# Playing with finding similar movies to specific movie

We want to load ratings from file u.data (Movie Lens with 100k of data) and merge them with titles of movies - data have not headers, so we need to setup them manually - we're merging two frames by movie_id

In [None]:
import pandas as pd

rating_cols = ['user_id', 'movie_id', 'rating']
ratings = pd.read_csv('./ml-100k/u.data', sep='\t', names=rating_cols, usecols=range(3), encoding="ISO-8859-1")

movies_cols = ['movie_id', 'title']
movies = pd.read_csv('./ml-100k/u.item', sep='|', names=movies_cols, usecols=range(2), encoding="ISO-8859-1")

ratings = pd.merge(movies, ratings).sort_values(by=['rating'], ascending=False)


In [None]:
ratings.head(10)

From the data we can create pivot table to show how specific users rated all the movies - we can see sparsity of the data - so many empty values in the matrix.
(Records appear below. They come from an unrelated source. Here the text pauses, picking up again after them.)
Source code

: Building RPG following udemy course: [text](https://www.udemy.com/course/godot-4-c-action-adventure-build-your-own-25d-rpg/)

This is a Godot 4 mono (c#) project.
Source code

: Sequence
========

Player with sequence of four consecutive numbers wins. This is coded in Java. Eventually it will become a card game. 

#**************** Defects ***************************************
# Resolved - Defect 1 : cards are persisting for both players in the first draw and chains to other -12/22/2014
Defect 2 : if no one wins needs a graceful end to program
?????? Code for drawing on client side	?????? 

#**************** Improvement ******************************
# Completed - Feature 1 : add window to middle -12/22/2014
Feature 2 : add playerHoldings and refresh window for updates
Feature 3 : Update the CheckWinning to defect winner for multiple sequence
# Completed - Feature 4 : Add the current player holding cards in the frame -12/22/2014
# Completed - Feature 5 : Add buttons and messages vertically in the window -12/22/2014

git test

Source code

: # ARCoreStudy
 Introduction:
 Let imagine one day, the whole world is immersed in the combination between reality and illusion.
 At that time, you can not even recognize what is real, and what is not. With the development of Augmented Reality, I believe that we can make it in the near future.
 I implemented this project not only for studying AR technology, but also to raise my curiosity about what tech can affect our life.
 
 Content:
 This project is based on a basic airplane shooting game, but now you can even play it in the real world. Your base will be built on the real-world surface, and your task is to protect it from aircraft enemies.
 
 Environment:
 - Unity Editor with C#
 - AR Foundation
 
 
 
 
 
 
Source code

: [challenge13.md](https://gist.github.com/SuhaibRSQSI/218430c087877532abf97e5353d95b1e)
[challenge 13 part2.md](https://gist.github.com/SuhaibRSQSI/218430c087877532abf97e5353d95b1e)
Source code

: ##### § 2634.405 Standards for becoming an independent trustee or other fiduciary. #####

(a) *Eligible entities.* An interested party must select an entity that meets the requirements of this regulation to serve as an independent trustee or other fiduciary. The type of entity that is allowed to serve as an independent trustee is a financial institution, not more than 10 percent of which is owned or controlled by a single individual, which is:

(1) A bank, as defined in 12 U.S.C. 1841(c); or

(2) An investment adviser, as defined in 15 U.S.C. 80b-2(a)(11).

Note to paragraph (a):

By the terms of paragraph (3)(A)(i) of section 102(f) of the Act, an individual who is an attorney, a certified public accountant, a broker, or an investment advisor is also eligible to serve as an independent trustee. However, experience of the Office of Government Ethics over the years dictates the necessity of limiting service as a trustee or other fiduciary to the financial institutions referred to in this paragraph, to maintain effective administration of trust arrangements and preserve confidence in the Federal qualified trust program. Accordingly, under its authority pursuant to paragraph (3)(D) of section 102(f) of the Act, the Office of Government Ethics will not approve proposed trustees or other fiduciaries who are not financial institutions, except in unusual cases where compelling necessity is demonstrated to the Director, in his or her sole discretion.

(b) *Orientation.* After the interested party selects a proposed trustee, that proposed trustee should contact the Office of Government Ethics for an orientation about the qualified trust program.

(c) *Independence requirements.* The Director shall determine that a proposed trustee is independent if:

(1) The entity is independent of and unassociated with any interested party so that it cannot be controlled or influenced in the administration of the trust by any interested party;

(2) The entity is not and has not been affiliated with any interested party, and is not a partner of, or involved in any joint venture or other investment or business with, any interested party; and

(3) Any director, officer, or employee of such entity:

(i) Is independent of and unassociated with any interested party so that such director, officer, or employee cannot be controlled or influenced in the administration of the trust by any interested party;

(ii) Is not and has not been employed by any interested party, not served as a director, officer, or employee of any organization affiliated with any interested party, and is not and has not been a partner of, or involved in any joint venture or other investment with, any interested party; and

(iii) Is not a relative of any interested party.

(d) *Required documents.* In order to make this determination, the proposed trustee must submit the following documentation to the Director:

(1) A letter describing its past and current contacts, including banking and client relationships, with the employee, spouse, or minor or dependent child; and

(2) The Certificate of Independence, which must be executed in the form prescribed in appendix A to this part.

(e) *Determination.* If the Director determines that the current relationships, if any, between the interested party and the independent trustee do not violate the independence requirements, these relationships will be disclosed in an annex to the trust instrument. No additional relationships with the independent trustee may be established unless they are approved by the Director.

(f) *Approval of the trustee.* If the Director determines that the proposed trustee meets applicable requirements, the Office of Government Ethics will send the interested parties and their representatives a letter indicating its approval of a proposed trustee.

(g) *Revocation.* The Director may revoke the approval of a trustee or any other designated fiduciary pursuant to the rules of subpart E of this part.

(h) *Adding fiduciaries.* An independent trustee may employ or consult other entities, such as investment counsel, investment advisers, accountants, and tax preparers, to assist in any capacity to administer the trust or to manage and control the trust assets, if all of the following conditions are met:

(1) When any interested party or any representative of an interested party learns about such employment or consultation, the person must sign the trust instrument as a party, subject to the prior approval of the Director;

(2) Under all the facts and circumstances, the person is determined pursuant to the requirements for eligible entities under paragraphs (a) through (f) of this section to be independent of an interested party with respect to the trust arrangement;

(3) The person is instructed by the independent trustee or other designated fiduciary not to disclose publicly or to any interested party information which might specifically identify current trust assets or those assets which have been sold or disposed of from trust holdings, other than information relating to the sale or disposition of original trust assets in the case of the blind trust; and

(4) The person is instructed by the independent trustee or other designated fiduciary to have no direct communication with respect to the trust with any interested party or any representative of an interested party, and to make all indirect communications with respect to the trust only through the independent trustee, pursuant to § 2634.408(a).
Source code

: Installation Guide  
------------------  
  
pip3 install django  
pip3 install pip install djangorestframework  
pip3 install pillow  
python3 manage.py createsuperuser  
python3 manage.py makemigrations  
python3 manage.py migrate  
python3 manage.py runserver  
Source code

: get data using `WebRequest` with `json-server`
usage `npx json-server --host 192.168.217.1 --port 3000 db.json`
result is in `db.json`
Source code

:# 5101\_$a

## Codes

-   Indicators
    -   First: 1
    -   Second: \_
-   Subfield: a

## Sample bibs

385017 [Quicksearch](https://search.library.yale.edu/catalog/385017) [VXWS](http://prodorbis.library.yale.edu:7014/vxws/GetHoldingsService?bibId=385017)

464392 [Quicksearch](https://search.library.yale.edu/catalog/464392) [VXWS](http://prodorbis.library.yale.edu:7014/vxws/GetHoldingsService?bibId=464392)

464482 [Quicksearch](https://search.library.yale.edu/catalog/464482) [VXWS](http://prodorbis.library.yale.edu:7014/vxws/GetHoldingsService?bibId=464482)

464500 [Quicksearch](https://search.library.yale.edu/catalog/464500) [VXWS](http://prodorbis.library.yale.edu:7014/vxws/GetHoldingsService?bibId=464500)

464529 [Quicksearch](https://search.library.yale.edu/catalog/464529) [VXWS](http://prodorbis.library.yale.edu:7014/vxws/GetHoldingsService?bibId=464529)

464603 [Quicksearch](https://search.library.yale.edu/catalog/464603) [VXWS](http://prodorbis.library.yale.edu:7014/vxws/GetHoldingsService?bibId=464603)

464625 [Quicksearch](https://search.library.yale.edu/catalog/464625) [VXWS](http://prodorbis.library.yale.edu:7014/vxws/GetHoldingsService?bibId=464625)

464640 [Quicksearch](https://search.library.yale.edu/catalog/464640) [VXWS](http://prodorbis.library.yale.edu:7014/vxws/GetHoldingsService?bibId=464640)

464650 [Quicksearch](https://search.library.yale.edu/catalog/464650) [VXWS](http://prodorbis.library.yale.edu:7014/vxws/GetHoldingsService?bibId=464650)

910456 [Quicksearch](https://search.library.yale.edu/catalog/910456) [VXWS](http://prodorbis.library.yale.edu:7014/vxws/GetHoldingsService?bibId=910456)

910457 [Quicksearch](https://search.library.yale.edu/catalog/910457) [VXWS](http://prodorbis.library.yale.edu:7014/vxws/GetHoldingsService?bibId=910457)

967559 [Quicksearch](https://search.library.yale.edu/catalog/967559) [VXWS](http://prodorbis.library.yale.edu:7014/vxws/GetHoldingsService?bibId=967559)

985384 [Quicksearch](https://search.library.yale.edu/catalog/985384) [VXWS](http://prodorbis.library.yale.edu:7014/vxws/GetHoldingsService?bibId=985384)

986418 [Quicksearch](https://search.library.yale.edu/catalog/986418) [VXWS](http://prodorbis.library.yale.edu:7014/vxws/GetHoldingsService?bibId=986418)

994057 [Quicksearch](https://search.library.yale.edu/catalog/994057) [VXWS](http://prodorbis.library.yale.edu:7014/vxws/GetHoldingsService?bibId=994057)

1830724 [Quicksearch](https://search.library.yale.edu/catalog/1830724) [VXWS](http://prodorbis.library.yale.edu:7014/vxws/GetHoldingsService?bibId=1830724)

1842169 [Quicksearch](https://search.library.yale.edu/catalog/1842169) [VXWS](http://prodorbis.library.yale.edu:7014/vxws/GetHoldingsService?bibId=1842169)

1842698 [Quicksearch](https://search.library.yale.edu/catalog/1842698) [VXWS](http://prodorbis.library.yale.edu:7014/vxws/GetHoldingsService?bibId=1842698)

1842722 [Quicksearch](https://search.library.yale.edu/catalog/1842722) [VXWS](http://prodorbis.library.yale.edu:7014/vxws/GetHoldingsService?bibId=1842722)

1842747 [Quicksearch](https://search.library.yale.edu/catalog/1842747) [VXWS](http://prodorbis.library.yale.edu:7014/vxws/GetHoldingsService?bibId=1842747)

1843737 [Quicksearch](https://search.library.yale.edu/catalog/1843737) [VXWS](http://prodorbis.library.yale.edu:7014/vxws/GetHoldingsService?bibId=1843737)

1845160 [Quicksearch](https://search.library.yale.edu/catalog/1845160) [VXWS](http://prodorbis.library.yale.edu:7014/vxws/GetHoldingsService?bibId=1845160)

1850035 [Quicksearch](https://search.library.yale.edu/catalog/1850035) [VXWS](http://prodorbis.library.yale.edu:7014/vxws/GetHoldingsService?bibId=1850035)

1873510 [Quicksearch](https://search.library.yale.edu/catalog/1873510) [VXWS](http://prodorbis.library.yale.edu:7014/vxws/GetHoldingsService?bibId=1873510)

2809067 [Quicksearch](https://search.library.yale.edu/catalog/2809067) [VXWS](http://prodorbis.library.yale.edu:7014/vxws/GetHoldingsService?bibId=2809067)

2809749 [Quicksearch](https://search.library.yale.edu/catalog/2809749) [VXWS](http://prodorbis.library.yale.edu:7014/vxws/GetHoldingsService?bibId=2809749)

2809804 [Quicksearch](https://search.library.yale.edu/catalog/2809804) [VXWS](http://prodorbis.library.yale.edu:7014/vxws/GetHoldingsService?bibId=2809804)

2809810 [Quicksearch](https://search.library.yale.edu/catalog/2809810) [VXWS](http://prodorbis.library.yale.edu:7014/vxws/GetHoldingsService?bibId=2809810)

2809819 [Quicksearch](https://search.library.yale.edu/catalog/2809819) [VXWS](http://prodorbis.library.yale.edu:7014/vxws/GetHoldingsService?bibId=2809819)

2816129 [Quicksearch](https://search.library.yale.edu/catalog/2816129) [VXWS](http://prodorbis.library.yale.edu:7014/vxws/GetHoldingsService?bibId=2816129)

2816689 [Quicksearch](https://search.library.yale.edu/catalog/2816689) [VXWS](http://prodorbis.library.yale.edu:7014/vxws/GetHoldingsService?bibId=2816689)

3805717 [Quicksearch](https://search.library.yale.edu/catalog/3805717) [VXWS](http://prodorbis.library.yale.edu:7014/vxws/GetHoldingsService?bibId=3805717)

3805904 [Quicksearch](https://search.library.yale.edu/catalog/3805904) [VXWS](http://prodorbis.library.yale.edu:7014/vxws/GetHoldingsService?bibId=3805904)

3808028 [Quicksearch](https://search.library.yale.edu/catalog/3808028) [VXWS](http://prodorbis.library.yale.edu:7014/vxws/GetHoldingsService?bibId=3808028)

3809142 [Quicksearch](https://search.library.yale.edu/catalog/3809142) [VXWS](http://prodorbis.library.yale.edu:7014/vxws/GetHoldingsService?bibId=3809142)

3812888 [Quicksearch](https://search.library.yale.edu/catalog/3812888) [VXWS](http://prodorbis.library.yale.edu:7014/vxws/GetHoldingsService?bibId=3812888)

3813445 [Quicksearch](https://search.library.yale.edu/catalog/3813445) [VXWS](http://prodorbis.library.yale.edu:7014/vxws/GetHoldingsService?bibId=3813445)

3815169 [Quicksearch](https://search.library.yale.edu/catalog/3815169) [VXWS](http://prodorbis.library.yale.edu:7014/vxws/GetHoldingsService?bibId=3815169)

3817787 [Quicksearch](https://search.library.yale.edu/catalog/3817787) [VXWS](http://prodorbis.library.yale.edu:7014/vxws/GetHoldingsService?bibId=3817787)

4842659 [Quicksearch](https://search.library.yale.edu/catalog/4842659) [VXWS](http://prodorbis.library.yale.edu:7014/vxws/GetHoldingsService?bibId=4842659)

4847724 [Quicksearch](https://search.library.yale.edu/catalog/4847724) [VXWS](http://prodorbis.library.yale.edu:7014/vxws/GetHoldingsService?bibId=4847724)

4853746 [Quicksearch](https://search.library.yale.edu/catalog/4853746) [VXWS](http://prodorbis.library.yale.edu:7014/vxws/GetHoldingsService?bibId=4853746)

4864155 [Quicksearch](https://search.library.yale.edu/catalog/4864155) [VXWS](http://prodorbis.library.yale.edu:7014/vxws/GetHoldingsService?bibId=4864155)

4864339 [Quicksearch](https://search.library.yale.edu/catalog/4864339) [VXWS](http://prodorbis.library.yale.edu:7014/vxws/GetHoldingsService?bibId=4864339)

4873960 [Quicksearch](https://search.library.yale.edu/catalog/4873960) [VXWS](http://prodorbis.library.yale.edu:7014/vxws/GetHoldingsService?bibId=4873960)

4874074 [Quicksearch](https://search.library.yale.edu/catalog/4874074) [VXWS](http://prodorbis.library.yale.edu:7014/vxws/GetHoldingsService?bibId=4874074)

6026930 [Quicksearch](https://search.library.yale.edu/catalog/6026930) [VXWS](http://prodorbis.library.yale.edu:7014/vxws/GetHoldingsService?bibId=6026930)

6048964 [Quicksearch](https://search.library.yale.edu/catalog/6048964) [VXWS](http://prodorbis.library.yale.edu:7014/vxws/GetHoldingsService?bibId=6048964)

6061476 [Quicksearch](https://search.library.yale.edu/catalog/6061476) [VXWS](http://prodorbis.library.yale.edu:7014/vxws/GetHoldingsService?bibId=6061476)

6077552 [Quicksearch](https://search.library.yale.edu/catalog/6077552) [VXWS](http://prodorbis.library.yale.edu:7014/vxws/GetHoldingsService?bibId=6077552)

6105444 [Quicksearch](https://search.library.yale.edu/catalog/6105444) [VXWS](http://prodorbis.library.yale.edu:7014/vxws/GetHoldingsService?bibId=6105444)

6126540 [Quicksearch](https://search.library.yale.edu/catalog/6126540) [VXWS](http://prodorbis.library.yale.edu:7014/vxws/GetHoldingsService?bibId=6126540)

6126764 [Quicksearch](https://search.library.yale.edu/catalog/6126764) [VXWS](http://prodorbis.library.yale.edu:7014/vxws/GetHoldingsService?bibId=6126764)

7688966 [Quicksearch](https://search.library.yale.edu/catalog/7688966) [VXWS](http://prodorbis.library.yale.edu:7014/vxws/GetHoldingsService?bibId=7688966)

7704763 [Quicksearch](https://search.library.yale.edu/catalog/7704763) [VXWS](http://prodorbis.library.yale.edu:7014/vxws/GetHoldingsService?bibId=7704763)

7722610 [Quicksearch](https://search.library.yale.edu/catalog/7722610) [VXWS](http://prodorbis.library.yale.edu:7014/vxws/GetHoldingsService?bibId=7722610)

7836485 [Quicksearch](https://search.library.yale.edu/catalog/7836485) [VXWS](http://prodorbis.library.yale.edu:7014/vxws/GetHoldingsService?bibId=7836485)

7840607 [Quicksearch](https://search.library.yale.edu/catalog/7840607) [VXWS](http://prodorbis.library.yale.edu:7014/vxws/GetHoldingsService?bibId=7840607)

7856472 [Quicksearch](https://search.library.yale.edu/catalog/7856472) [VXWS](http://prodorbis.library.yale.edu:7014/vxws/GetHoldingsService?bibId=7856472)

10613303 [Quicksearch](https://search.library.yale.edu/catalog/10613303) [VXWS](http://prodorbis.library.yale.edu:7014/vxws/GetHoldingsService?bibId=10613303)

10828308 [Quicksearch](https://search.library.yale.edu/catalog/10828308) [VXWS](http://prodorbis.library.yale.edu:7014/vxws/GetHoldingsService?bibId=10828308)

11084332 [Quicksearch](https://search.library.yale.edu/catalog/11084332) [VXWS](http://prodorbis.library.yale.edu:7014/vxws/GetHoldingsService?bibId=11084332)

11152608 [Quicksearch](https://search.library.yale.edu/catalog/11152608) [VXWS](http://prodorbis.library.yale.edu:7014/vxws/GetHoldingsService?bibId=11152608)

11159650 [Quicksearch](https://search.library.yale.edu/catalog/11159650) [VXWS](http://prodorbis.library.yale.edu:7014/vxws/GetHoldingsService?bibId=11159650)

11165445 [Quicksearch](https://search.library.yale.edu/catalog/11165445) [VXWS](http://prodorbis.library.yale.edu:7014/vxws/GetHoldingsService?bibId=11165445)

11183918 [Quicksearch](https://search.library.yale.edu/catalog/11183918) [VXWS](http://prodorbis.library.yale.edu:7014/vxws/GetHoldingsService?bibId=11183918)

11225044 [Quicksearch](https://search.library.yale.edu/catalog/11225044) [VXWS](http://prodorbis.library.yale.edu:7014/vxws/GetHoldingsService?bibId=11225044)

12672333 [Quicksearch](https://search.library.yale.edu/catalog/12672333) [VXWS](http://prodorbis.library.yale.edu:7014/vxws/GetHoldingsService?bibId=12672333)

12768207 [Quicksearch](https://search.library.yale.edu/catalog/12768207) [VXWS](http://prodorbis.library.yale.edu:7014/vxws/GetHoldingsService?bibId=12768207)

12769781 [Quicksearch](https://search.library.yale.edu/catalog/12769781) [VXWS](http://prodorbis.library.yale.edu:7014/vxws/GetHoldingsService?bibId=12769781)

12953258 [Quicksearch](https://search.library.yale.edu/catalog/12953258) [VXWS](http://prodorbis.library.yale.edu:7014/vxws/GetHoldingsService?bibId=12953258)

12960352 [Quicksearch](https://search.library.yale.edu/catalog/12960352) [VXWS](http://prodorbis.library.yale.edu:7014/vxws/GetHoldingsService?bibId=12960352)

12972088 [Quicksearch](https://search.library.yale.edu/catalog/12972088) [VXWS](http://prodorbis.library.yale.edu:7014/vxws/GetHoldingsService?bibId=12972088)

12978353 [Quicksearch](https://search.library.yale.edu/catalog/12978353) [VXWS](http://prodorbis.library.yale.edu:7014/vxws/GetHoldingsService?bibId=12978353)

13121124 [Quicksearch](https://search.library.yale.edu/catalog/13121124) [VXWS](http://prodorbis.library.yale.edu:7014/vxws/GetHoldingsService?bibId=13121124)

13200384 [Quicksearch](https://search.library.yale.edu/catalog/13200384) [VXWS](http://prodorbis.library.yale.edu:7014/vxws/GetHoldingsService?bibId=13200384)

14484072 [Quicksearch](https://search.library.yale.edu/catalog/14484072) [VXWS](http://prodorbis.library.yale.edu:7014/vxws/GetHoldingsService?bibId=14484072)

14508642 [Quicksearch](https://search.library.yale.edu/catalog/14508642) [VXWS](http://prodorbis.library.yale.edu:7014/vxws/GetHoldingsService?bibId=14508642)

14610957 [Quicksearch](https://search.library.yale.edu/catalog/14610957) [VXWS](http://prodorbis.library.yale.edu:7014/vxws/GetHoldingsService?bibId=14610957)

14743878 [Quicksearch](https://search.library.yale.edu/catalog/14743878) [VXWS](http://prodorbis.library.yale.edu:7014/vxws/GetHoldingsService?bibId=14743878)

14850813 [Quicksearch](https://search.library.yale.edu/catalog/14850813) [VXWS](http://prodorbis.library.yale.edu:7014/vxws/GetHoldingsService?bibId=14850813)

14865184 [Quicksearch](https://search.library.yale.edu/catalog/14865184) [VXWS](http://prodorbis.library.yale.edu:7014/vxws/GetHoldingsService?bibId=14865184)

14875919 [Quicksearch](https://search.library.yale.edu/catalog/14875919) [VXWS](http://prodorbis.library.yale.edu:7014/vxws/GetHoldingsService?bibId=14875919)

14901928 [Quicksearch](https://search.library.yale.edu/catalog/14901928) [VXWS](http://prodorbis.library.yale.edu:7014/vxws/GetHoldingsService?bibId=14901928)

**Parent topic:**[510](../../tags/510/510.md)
If we're creating such a matrix in memory nad fill every cell with zeros, then we're wasting space, so better to use sparse matrix and/or pandas framework

In [None]:
movies_ratings = ratings.pivot_table(index=['user_id'],columns=['title'],values='rating')
movies_ratings.head()

We can see how users rated Good Will Hunting (1997):

In [None]:
specific_movie_ratings = movies_ratings['Good Will Hunting (1997)']
specific_movie_ratings.head()

We can use amazing pandas corrwith function - to see correlation of specific movie vector of user rating with every other movie (1.0 - correlated - highest level)

In [None]:
similar_movies = movies_ratings.corrwith(specific_movie_ratings)
similar_movies = similar_movies.dropna()
df = pd.DataFrame(similar_movies)
df.head(10)

Finally we can sort by the value of correlation and see recommended movies

In [None]:
similar_movies.sort_values(ascending=False).head(10)

We should clean our data from niche movies - movies watched only by few people

In [None]:
import numpy as np
movie_stats = ratings.groupby('title').agg({'rating': [np.size, np.mean]})
movie_stats.head()

We're gonna remove movies watched by less than 100 people

In [None]:
popular_movies = movie_stats['rating']['size'] >= 100
print(popular_movies)
movie_stats[popular_movies].sort_values([('rating', 'mean')], ascending=False)[:20]

Now we can merge the movie stats for popular movies only with similar movies frame (by title)

In [None]:
df = movie_stats[popular_movies].join(pd.DataFrame(similar_movies, columns=['similarity']))

In [None]:
df.sort_values(['similarity'], ascending=False)[:10]

Try to filter movies by other number of people watched them (initially 100)